Alex. Brown hired five advisors in 2018, according to a press release that did not give a net number, and last year reorganized its sales management structure in what recruiters said was in part an attempt to energize the unit with new hires.

In a separate exit from a wirehouse, New Jersey-based advisor Keith Boyd left Wells Fargo & Co.’s bank branch-based “wealth brokerage services” unit on Friday to join Gladstone Wealth Partners, a hybrid broker/RIA firm affiliated with LPL Financial.

Boyd was overseeing $180 million in client assets, LPL said, and a person familiar with his business said he generated around $900,000 for Wells in the previous 12 months.

“In my quest to live a more holistic life, I knew it was in my clients’ best interest to take more control over my business and operate as a fiduciary in an independent practice,” Boyd, who worked for all but three of his 26-year career and Wells and predecessor firms, said in a prepared statement.

He will be the resident adviser in a Flemington, NJ, office of accountants that Gladstone acquired earlier this year, according to Gladstone CEO Richard Frick.

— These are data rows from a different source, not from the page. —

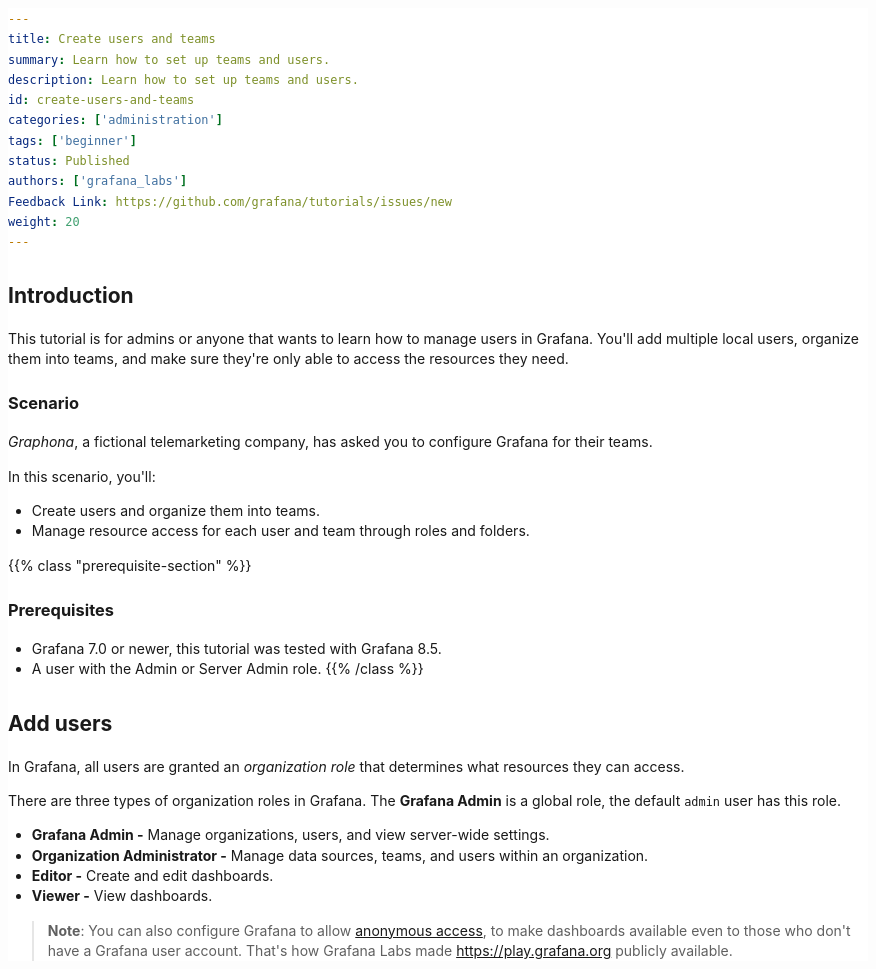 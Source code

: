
 ```yaml
---
title: Create users and teams
summary: Learn how to set up teams and users.
description: Learn how to set up teams and users.
id: create-users-and-teams
categories: ['administration']
tags: ['beginner']
status: Published
authors: ['grafana_labs']
Feedback Link: https://github.com/grafana/tutorials/issues/new
weight: 20
---
```


## Introduction

This tutorial is for admins or anyone that wants to learn how to manage
users in Grafana. You'll add multiple local users, organize them into teams,
and make sure they're only able to access the resources they need.

### Scenario

_Graphona_, a fictional telemarketing company, has asked you to configure Grafana
for their teams.

In this scenario, you'll:

- Create users and organize them into teams.
- Manage resource access for each user and team through roles and folders.

{{% class "prerequisite-section" %}}

### Prerequisites

- Grafana 7.0 or newer, this tutorial was tested with Grafana 8.5.
- A user with the Admin or Server Admin role.
  {{% /class %}}

## Add users

In Grafana, all users are granted an _organization role_ that determines what
resources they can access.

There are three types of organization roles in Grafana. The **Grafana Admin** is
a global role, the default `admin` user has this role.

- **Grafana Admin -** Manage organizations, users, and view server-wide settings.
- **Organization Administrator -** Manage data sources, teams, and users within an organization.
- **Editor -** Create and edit dashboards.
- **Viewer -** View dashboards.

> **Note**: You can also configure Grafana to allow [anonymous access](/docs/grafana/latest/auth/overview/#anonymous-authentication), to make dashboards available even to those who don't have a Grafana user account. That's how Grafana Labs made https://play.grafana.org publicly available.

Boyd and Gladstone Wealth founder Robert P. Hudson had been acquainted for seven years, Frick said.

Boyd joined Gladstone’s “partnership” channel, which allows him a payout of around 80% of the revenue he produces. That is less than he could have received through a direct relationship with LPL, but in exchange he receives recruiting, marketing and other expense support. Gladstone in April merged with another LPL firm, Financial Resources Group, to form an office of supervisory jurisdiction with $24 billion in assets firm and around 670 advisors

Frick attributed his new recruit’s departure from Wells to frustration with the continuing fallout from the fake account scandals first disclosed almost four years ago.

In sitting among accountants, he added, Boyd will be in a familiar setting since he worked cheek-to-jowl with retail bankers previously. Wells merged its wealth brokerage services group of bank-based advisors organizationally with its private client group of advisors in 2018, but they remain physically isolated from each other.

Gladstone in April merged with Financial Resources Group, a larger LPL affiliate, and is now an office of supervisory jurisdiction with $24 billion in assets firm and around 670 advisors.